You may find dead honey bees on showy milkweed flowers or under the plant. Most commonly the honey bee died because one of her feet got caught. The flower is shaped to have the pollinia (a sac containing a lot of pollen) attach to the pollinator's feet as it stands on the flower, feeding. Then the pollinia are carried off to the next flower. Sometimes that goes wrong and the bee's foot gets stuck. If it is unable to free itself, the poor bee dies of thirst or starves to death. Insects other than honey bees become trapped as well, but honey bees are numerous so often seen on the flowers. Insects with feet larger and smaller than honey bees are better able to avoid being trapped.

However, poisoning of milkweed pollinators from cardiac glycosides and other milkweed toxins that leak into the nectar can also kill honey bees. There isn't nearly as much of the poisons in the nectar as in other tissues but there can be enough to make a insect sick or even die if the plant is particularly toxic or if the insect consumes a lot of nectar. Reportedly, since bumblebees gather nectar from several plants on a foraging trip, that helps them avoid consuming too much milkweed nectar. Honey bees are more vulnerable because they tend to specialize in a collecting trip, going to only one species of flower, a strong point for them as pollinators but a weakness in interacting with milkweeds. It is hard to know the cause of death of a bee lying below a milkweed.

The milky sap (latex) in milkweeds can be turned into rubber, suitable for, among other things, automobile tires. There was a lot of experimentation in the war effort of the 1940s but no one succeeded in developing a practical process.  

Native Americans traditionally gathered a glob of that milky sap from showy milkweed, let it congeal and chewed it as gum. In that quantity, it is apparently not toxic to humans. And of course, if it tasted too strong, throw it away. Milkweeds are bitter. Milkweed chewing gum doesn't appeal to me at all. 
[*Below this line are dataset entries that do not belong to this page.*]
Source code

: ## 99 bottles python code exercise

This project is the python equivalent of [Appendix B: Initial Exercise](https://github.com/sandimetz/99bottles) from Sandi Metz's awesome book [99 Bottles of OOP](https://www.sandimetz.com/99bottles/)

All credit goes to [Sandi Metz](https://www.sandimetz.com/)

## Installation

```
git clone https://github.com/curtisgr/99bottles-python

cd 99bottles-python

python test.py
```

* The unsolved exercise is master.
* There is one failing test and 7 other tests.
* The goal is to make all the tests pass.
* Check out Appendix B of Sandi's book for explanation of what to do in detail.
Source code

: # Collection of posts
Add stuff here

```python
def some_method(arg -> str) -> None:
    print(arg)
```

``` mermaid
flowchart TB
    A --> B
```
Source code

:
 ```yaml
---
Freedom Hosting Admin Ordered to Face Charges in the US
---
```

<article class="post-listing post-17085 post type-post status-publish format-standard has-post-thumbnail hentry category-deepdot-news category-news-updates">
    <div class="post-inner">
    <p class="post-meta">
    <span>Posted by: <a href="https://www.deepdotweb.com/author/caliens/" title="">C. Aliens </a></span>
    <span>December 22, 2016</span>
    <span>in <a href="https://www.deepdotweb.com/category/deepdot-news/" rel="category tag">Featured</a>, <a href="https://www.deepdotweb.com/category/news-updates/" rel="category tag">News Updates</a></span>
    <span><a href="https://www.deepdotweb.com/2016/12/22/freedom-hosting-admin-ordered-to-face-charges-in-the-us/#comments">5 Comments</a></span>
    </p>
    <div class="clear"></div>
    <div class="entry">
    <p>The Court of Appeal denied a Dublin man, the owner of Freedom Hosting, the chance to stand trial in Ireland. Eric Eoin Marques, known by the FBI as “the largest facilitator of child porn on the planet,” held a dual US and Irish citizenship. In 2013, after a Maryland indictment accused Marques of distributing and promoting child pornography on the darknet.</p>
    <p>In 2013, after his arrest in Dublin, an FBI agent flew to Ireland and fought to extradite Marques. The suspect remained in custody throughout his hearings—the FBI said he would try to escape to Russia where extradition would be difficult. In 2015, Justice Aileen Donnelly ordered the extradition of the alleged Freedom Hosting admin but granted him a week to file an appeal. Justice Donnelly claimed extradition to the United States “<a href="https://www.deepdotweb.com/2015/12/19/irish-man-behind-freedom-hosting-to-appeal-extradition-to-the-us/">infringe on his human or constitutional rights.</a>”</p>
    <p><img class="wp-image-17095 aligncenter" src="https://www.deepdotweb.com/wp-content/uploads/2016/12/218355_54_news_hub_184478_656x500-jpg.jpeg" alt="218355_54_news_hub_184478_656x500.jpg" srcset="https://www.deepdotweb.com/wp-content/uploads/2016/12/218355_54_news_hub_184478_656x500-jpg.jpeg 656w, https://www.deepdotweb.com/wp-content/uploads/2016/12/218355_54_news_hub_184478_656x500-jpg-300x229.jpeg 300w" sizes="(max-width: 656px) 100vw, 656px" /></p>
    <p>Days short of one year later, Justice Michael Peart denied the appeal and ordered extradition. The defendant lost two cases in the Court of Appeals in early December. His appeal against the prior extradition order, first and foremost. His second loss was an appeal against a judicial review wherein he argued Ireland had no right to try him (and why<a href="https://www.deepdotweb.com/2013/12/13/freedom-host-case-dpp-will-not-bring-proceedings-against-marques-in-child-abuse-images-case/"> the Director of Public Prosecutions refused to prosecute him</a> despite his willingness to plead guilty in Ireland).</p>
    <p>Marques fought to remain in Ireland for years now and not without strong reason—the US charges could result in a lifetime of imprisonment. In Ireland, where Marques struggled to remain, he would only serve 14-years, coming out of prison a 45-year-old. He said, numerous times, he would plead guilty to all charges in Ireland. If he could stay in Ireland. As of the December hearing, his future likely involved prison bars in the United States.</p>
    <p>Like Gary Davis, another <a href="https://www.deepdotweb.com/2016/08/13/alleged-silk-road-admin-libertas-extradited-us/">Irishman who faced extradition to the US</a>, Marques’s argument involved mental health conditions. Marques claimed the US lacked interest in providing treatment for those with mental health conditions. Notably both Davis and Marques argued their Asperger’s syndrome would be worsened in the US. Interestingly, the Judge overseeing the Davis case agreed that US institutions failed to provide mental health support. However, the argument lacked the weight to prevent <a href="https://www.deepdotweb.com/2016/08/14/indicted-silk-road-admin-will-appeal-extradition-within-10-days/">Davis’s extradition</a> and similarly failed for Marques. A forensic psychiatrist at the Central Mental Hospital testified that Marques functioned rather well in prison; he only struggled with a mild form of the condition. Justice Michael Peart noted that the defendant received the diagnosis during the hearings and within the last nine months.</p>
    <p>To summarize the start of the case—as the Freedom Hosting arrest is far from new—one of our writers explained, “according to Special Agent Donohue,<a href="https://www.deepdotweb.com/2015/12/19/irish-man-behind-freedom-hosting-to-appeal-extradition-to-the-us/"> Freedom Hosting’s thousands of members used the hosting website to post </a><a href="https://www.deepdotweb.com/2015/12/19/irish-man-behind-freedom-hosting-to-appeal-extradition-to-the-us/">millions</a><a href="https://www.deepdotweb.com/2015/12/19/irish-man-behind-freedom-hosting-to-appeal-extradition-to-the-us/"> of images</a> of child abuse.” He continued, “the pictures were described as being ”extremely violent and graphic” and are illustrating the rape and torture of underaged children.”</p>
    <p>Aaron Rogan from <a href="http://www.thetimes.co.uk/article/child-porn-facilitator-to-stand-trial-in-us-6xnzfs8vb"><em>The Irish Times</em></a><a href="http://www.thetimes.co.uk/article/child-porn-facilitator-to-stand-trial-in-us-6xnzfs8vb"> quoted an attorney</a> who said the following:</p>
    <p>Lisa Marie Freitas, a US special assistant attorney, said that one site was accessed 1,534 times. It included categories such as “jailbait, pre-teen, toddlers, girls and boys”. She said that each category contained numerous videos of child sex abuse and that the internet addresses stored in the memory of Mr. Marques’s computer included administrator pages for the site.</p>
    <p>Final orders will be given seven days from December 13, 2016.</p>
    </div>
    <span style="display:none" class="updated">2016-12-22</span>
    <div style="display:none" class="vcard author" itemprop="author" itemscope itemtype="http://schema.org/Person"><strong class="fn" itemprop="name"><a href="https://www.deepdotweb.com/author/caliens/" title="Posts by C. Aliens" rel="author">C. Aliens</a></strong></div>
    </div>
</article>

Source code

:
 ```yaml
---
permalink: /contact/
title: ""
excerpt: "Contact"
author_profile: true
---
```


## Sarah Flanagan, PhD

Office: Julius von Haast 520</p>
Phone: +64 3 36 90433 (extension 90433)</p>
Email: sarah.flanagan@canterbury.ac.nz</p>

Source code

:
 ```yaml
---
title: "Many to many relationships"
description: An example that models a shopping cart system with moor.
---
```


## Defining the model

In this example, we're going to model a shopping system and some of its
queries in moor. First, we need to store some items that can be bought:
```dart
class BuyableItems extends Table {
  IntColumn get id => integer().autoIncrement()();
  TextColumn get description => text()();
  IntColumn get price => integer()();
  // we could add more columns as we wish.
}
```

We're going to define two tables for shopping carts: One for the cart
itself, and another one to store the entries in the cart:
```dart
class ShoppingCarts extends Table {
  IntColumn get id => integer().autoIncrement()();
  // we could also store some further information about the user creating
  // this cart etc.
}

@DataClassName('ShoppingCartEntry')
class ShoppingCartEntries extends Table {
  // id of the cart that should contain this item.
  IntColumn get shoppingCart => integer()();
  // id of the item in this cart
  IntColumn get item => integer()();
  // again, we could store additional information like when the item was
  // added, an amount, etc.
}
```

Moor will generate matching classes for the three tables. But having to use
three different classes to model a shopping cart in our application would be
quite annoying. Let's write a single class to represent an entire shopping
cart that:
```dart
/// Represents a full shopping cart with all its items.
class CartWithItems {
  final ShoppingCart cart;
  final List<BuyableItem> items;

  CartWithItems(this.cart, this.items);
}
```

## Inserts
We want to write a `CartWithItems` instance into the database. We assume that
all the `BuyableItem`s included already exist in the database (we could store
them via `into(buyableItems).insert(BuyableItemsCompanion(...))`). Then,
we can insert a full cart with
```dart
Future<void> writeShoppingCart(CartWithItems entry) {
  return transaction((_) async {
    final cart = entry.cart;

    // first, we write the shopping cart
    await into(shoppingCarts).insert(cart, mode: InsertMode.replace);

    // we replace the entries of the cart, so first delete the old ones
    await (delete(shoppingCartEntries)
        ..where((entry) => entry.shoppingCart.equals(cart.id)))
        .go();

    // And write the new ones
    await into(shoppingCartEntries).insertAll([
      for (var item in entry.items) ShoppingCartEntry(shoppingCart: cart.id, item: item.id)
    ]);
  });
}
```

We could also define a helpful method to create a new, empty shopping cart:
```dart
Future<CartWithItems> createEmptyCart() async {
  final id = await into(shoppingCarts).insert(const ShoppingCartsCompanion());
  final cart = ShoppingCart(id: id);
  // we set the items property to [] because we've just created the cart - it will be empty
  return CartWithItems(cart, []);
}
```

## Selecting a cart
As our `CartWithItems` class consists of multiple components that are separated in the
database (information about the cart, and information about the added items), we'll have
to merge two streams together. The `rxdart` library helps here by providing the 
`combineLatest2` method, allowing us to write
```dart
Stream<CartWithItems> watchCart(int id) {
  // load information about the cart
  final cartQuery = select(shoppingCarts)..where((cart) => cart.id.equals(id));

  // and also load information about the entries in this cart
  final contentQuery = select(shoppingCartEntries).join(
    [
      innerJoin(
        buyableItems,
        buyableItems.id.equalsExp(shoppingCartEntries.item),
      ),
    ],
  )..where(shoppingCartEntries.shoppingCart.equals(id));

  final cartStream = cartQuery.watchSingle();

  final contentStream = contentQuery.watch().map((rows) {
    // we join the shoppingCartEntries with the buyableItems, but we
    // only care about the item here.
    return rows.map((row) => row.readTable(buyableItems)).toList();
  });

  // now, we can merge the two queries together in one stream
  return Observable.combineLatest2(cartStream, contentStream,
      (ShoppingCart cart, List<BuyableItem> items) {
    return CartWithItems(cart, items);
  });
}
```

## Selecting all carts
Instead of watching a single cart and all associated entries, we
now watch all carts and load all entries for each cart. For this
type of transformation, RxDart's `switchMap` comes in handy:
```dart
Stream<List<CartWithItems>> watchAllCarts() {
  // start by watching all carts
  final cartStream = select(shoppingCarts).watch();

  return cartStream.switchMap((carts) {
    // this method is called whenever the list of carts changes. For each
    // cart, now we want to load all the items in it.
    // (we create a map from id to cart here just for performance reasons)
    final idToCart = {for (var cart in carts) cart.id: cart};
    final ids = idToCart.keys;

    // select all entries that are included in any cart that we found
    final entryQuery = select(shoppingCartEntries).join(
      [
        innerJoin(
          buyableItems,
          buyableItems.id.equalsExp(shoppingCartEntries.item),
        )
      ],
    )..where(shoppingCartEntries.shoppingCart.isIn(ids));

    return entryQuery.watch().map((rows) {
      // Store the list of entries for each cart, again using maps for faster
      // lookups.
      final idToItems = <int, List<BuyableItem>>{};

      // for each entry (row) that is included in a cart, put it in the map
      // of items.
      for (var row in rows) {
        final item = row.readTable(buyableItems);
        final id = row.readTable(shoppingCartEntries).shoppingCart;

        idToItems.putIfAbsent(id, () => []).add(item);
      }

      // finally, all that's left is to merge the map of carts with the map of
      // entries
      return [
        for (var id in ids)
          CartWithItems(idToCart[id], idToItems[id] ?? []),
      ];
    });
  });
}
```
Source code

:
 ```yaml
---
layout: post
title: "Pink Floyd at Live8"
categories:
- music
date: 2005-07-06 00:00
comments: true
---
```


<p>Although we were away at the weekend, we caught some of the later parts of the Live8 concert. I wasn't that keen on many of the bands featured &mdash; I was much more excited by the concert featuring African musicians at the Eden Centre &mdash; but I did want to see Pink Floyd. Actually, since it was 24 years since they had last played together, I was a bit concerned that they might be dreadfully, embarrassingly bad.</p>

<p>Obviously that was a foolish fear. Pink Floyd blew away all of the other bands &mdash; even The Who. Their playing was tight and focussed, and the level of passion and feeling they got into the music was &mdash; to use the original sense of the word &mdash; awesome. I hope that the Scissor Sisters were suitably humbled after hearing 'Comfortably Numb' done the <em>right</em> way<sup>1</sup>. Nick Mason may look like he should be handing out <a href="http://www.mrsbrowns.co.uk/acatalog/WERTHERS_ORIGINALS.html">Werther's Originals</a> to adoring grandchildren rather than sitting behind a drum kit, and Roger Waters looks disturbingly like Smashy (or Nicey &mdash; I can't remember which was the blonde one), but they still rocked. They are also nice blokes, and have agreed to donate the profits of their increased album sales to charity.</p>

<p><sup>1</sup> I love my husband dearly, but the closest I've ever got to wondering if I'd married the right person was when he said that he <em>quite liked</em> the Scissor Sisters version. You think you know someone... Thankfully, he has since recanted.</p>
showy milkweed pods spilling seeds
Milkweed seeds being released from the pods;
the white floss will carry the seeds through the air

The floss in milkweed pods, properly called the coma or pappus, helps the seeds disperse on the wind. It has been experimented with for many uses, including mattress stuffing, padding, and in insulated clothing. Most of these projects used the common milkweed, not showy milkweed, but, in any event, most were tantalizing rather than practical. Long ago my parents tried to stuff a pillow with common milkweed floss and ended up with lots of bits of floss floating through the house and a not very well stuffed pillow. Where milkweed floss has been effectively used is as stuffing for life jackets (during the Second World War when kapok became unavailable) and to soak up oil that has been spilled into a body of water. They repel water, so stay buoyant when soaked in life jackets and absorb oil leaving the water behind when spread on an oil spill. I cannot find that any of these uses are currently being applied in any but a very small scale.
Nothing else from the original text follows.